Today however I just realized that somehow two tables in one of the databases did not get backed up and hence not restored. Fortunately I still had the nightly backup from the day before upgrading.

So I thought I’d just do a selective restore from the mysqldump file using MySQL Administrator (part if the MySQL GUI Tools) Turns out MySQL Administrator does not read files created with mysqldump.
And worse: a quick Google reveals that mysqldumps cannot be partially restored 🙁

My next couple of hours I spent installing and uninstalling various text editors that could open my 500+MB backup file from mysqldump. I finally found one that could, even though it took a while… (using a Windows Vista machine with 2GB RAM) – NoteTab Light 5.5 (freeware)

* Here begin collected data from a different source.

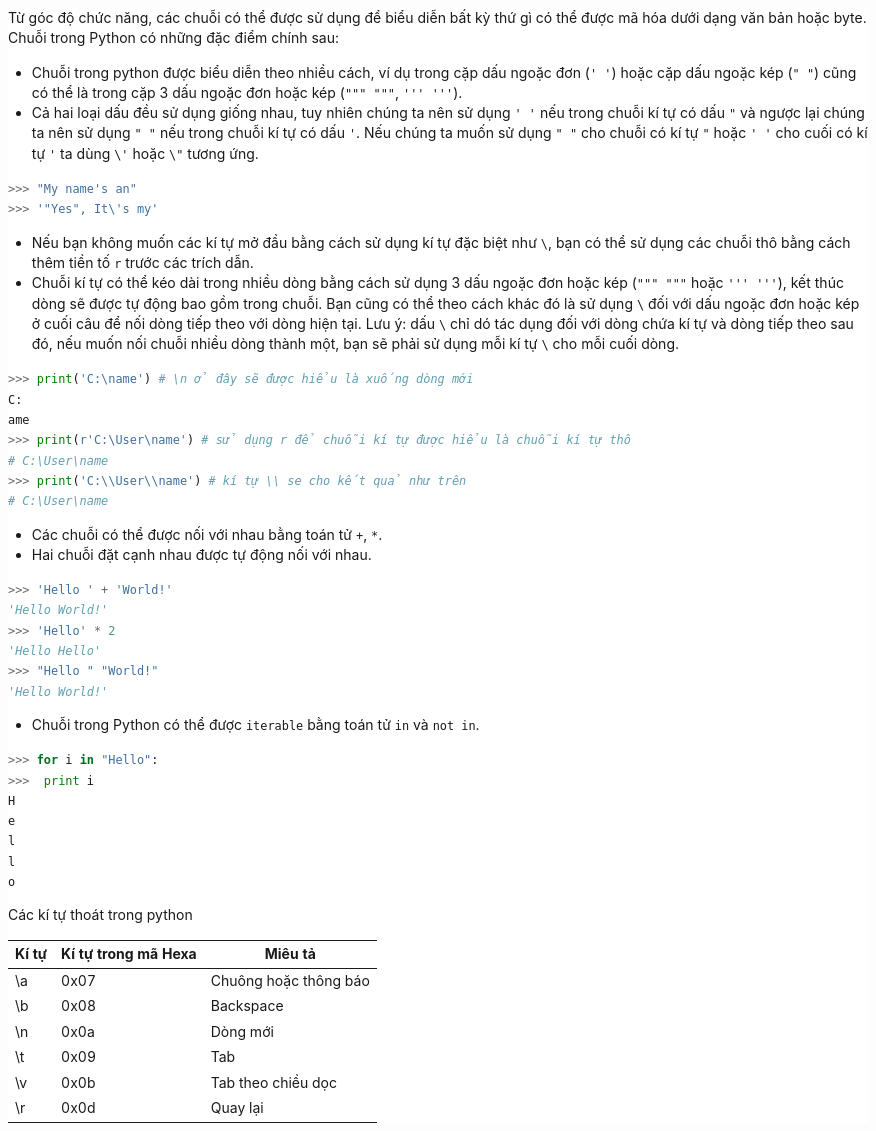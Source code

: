 
Từ góc độ chức năng, các chuỗi có thể được sử dụng để biểu diễn bất kỳ thứ gì có thể được mã hóa dưới dạng văn bản hoặc byte.
Chuỗi trong Python có những đặc điểm chính sau:
+ Chuỗi trong python được biểu diễn theo nhiều cách, ví dụ trong cặp dấu ngoặc đơn (`' '`) hoặc cặp dấu ngoặc kép (`" "`) cũng có thể là trong cặp 3 dấu ngoặc đơn hoặc kép (`""" """`, `''' '''`).
+ Cả hai loại dấu đều sử dụng giống nhau, tuy nhiên chúng ta nên sử dụng `' '` nếu trong chuỗi kí tự có dấu `"` và ngược lại chúng ta nên sử dụng `" "` nếu trong chuỗi kí tự có dấu `'`.
Nếu chúng ta muốn sử dụng `" "` cho chuỗi có kí tự `"` hoặc `' '` cho cuối có kí tự `'` ta dùng `\'` hoặc `\"` tương ứng.
```py
>>> "My name's an"
>>> '"Yes", It\'s my'
```
+ Nếu bạn không muốn các kí tự mở đầu bằng cách sử dụng kí tự đặc biệt như `\`, bạn có thể sử dụng các chuỗi thô bằng cách thêm tiền tố `r` trước các trích dẫn.
+ Chuỗi kí tự có thể kéo dài trong nhiều dòng bằng cách sử dụng 3 dấu ngoặc đơn hoặc kép  (`""" """` hoặc `''' '''`), kết thúc dòng sẽ được tự động bao gồm trong chuỗi. Bạn cũng có thể theo cách khác đó là sử dụng `\`  đối với dấu ngoặc đơn hoặc kép ở cuối câu để nối dòng tiếp theo với dòng hiện tại. 
Lưu ý: dấu `\` chỉ dó tác dụng đối với dòng chứa kí tự và dòng tiếp theo sau đó, nếu muốn nối chuỗi nhiều dòng thành một, bạn sẽ phải sử dụng mỗi kí tự `\` cho mỗi cuối dòng.
```py
>>> print('C:\name') # \n ở đây sẽ được hiểu là xuống dòng mới
C:
ame
>>> print(r'C:\User\name') # sử dụng r để chuỗi kí tự được hiểu là chuỗi kí tự thô
# C:\User\name
>>> print('C:\\User\\name') # kí tự \\ se cho kết quả như trên
# C:\User\name
```
+ Các chuỗi có thể được nối với nhau bằng toán tử `+`, `*`.
+ Hai chuỗi đặt cạnh nhau được tự động nối với nhau.
```py
>>> 'Hello ' + 'World!'
'Hello World!'
>>> 'Hello' * 2
'Hello Hello'
>>> "Hello " "World!"
'Hello World!'
```
+ Chuỗi trong Python có thể được `iterable` bằng toán tử `in` và `not in`.
```py
>>> for i in "Hello":
>>>  print i
H
e
l
l
o
```
Các kí tự thoát trong python

| Kí tự | Kí tự trong mã Hexa | Miêu tả |
|-------|---------------------|---------|
| \a | 0x07 | Chuông hoặc thông báo |
| \b | 0x08 | Backspace |
| \n | 0x0a | Dòng mới |
| \t | 0x09 | Tab |
| \v | 0x0b | Tab theo chiều dọc |
| \r | 0x0d | Quay lại |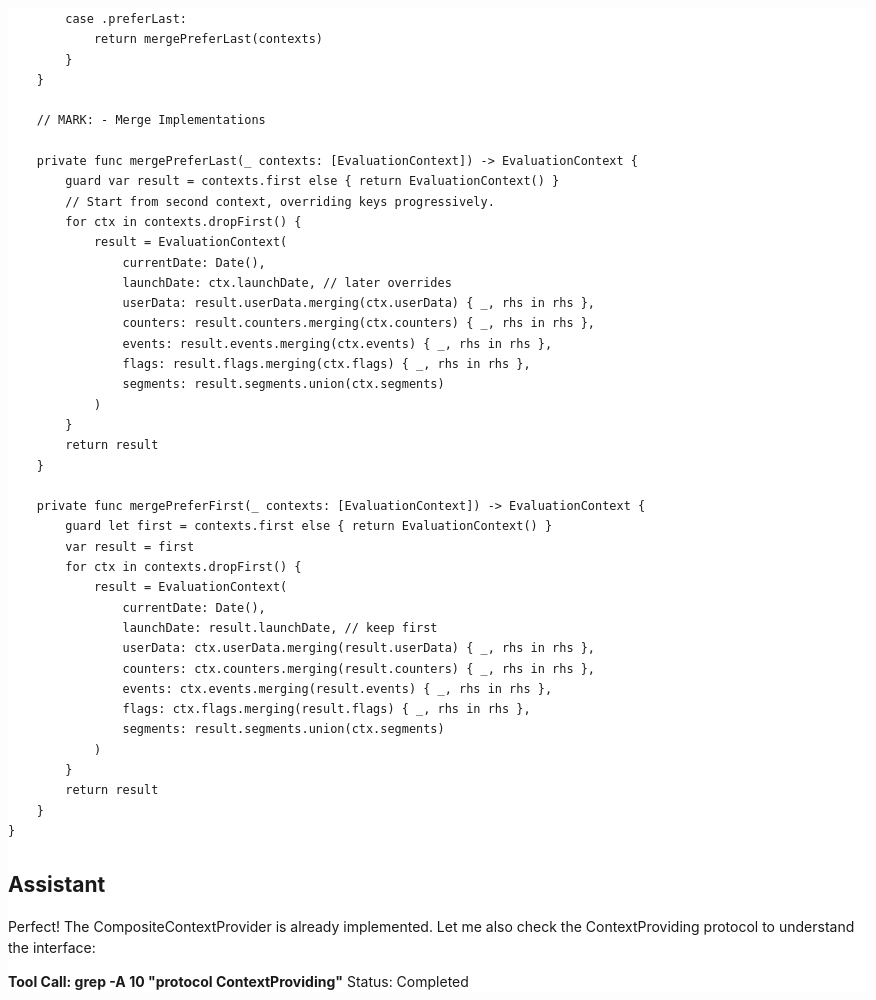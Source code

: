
 ```
        case .preferLast:
            return mergePreferLast(contexts)
        }
    }

    // MARK: - Merge Implementations

    private func mergePreferLast(_ contexts: [EvaluationContext]) -> EvaluationContext {
        guard var result = contexts.first else { return EvaluationContext() }
        // Start from second context, overriding keys progressively.
        for ctx in contexts.dropFirst() {
            result = EvaluationContext(
                currentDate: Date(),
                launchDate: ctx.launchDate, // later overrides
                userData: result.userData.merging(ctx.userData) { _, rhs in rhs },
                counters: result.counters.merging(ctx.counters) { _, rhs in rhs },
                events: result.events.merging(ctx.events) { _, rhs in rhs },
                flags: result.flags.merging(ctx.flags) { _, rhs in rhs },
                segments: result.segments.union(ctx.segments)
            )
        }
        return result
    }

    private func mergePreferFirst(_ contexts: [EvaluationContext]) -> EvaluationContext {
        guard let first = contexts.first else { return EvaluationContext() }
        var result = first
        for ctx in contexts.dropFirst() {
            result = EvaluationContext(
                currentDate: Date(),
                launchDate: result.launchDate, // keep first
                userData: ctx.userData.merging(result.userData) { _, rhs in rhs },
                counters: ctx.counters.merging(result.counters) { _, rhs in rhs },
                events: ctx.events.merging(result.events) { _, rhs in rhs },
                flags: ctx.flags.merging(result.flags) { _, rhs in rhs },
                segments: result.segments.union(ctx.segments)
            )
        }
        return result
    }
}
```

## Assistant

Perfect! The CompositeContextProvider is already implemented. Let me also check the ContextProviding protocol to understand the interface:

**Tool Call: grep -A 10 "protocol ContextProviding"**
Status: Completed


[#ActorIsolatedCall]: <https://docs.swift.org/compiler/documentation/diagnostics/actor-isolated-call>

Using this I opened the backup file created with mysqldump and sure enough it was a text file containing SQL statements (too bad MySQL Administrator could not open it, hopefully it will in a future version).
I simply deleted the SQL statements for all databases except the one I wanted to partially restore. Then I restored it on my development machine using this command:

“C:\Program Files\MySQL\MySQL Server 5.0\bin\mysql.exe” -uusername -p dbname < c:\backup\2007-12-13\backup_all_dbs.sql

Important note: If you have backed up full databases (not just tables) then it seems the dbname parameter doesn’t matter, it still restores to the original database name – lucky me I did it on my development machine!

After the restore I did a partial backup using MySQL Administrator. Moved that backup file to my production server and did a restore using MySQL Administrator on that machine. Voìla!

So, to sum up:
1) Open your dump file in a large file text editor and delete everything except what you want to restore.
2) On a non-production machine (recommended) do a restore.
3) Make a partial backup using MySQL Administrator from your non-production machine
4) Restore the partial backup using MySQL Administrator on your production server.

Job done, finally I can get back to work!

Of course you can skip step 2 and 3 (and/or just restore the specific tables you want) if you like living dangerously 😉

Happy New Year!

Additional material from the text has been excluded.